**AIM OF THE EXERCISE**
All lines holding the word "RangeIndex" are to be copied from the records beneath.

**INFORMATION PROVIDED**
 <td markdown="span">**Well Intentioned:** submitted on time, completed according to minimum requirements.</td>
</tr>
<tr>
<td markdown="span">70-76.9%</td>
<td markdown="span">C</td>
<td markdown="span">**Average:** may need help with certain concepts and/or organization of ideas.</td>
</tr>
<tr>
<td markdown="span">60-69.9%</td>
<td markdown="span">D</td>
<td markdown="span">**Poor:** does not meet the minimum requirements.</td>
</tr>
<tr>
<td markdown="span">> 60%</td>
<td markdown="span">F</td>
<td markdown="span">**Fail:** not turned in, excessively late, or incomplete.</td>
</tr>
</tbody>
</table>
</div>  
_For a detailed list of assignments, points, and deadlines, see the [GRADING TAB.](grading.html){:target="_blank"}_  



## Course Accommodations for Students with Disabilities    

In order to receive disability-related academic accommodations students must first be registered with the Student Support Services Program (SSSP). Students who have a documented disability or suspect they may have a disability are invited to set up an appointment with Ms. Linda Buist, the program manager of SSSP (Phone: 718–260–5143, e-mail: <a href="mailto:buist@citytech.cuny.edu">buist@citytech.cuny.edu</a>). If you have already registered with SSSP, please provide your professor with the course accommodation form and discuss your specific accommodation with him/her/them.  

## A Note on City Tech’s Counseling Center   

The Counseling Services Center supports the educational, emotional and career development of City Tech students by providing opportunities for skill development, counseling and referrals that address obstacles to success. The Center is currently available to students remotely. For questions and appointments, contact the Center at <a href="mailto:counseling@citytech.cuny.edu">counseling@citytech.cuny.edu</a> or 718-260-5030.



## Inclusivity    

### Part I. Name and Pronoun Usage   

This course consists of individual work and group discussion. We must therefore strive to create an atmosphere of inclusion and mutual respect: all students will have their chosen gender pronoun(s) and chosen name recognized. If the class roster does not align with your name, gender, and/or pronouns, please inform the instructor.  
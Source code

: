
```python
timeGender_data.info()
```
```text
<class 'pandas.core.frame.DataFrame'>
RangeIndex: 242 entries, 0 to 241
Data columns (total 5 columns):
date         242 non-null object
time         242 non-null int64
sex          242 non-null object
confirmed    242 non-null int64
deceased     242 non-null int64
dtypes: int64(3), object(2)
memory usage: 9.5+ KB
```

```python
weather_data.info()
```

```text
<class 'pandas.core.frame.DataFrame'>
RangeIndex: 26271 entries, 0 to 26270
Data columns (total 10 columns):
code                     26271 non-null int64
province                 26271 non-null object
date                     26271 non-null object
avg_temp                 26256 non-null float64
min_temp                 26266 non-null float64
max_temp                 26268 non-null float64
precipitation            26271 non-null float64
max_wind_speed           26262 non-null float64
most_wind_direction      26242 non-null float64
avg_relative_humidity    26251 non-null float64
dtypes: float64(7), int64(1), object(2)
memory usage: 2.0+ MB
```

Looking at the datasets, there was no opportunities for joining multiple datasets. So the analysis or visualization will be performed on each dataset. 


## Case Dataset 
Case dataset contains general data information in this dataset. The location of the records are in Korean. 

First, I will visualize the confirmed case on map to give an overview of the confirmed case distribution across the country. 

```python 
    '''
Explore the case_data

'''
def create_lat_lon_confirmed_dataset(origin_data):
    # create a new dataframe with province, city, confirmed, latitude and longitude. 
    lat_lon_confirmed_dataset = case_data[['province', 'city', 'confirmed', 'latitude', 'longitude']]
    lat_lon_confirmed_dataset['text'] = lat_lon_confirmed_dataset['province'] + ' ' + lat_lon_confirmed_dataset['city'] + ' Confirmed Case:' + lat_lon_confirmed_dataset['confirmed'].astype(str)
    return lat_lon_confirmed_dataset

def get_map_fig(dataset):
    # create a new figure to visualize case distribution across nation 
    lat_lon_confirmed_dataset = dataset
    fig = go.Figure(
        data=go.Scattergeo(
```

**ANSWER TO THE EXERCISE**
RangeIndex: 242 entries, 0 to 241
RangeIndex: 26271 entries, 0 to 26270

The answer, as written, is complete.